Appeal from an order of the Surrogate's Court, Oswego County (John J. Elliott, S.), entered August 25, 2009. The order, insofar as appealed from, denied that part of the petition seeking approval of a supplemental needs trust.

The opinion of the court was delivered by: Green, J.

Published by New York State Law Reporting Bureau pursuant to Judiciary Law § 431.

This opinion is uncorrected and subject to revision before publication in the Official Reports.


It is hereby ORDERED that the order insofar as appealed from is unanimously reversed on the law without costs and the petition is granted in its entirety.

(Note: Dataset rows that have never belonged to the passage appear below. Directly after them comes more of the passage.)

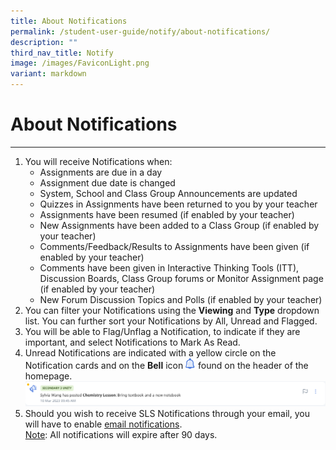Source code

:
 ```yaml
---
title: About Notifications
permalink: /student-user-guide/notify/about-notifications/
description: ""
third_nav_title: Notify
image: /images/FaviconLight.png
variant: markdown
---
```

<h1>About Notifications</h1>
<hr><ol>
    <li>You will receive Notifications when:
      <ul>
        <li>Assignments are due in a day</li>
        <li>Assignment due date is changed</li>
        <li>System, School and Class Group Announcements are updated</li>
        <li>Quizzes in Assignments have been returned to you by your teacher</li>
        <li>Assignments have been resumed (if enabled by your teacher)</li>
        <li>New Assignments have been added to a Class Group (if enabled by your teacher)</li>
        <li>Comments/Feedback/Results to Assignments have been given (if enabled by your teacher)</li>
        <li>Comments have been given in Interactive Thinking Tools (ITT), Discussion Boards, Class Group forums or Monitor Assignment page (if enabled by your teacher)</li>
				<li>New Forum Discussion Topics and Polls (if enabled by your teacher)</li>
      </ul>
    </li>
    <li>You can filter your Notifications using the <strong>Viewing</strong> and <strong>Type</strong> dropdown list. You can further sort your Notifications by All, Unread and Flagged.</li>
    <li>You will be able to Flag/Unflag a Notification, to indicate if they are important, and select Notifications to Mark As Read.</li>
    <li>Unread Notifications are indicated with a yellow circle on the Notification&nbsp;cards&nbsp;and on the&nbsp;<strong>Bell</strong>&nbsp;icon <img style="width:1rem; display: inline;" src="/images/Icons/Bell.svg"> found on the header of the homepage. </li> <img alt="About Notifications" src="/images/1Student/N-New.png">
			<li>Should you wish to receive SLS Notifications through your email, you will have to enable <a target="_blank" href="/student-user-guide/customise/set-email-notifications/">email notifications</a>.</li>
	<u>Note</u>: All&nbsp;notifications will expire after 90 days.
    
  </ol><p></p>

Petitioner, as administratrix of the estate of her husband, Ronald Woolworth (decedent), commenced this proceeding seeking, inter alia, an order confirming the settlement of an action seeking damages for decedent's wrongful death and conscious pain and suffering, and approving petitioner's proposed distribution of the proceeds of that settlement. Surrogate's Court granted the relief sought in the petition, with the exception of the proposal that the Surrogate approve a supplemental needs trust (SNT) funded by petitioner's entire share of the net proceeds of the settlement. We conclude that the Surrogate should have granted the petition in its entirety, thereby approving the proposed SNT for the benefit of petitioner, who without dispute is a disabled person eligible for an SNT.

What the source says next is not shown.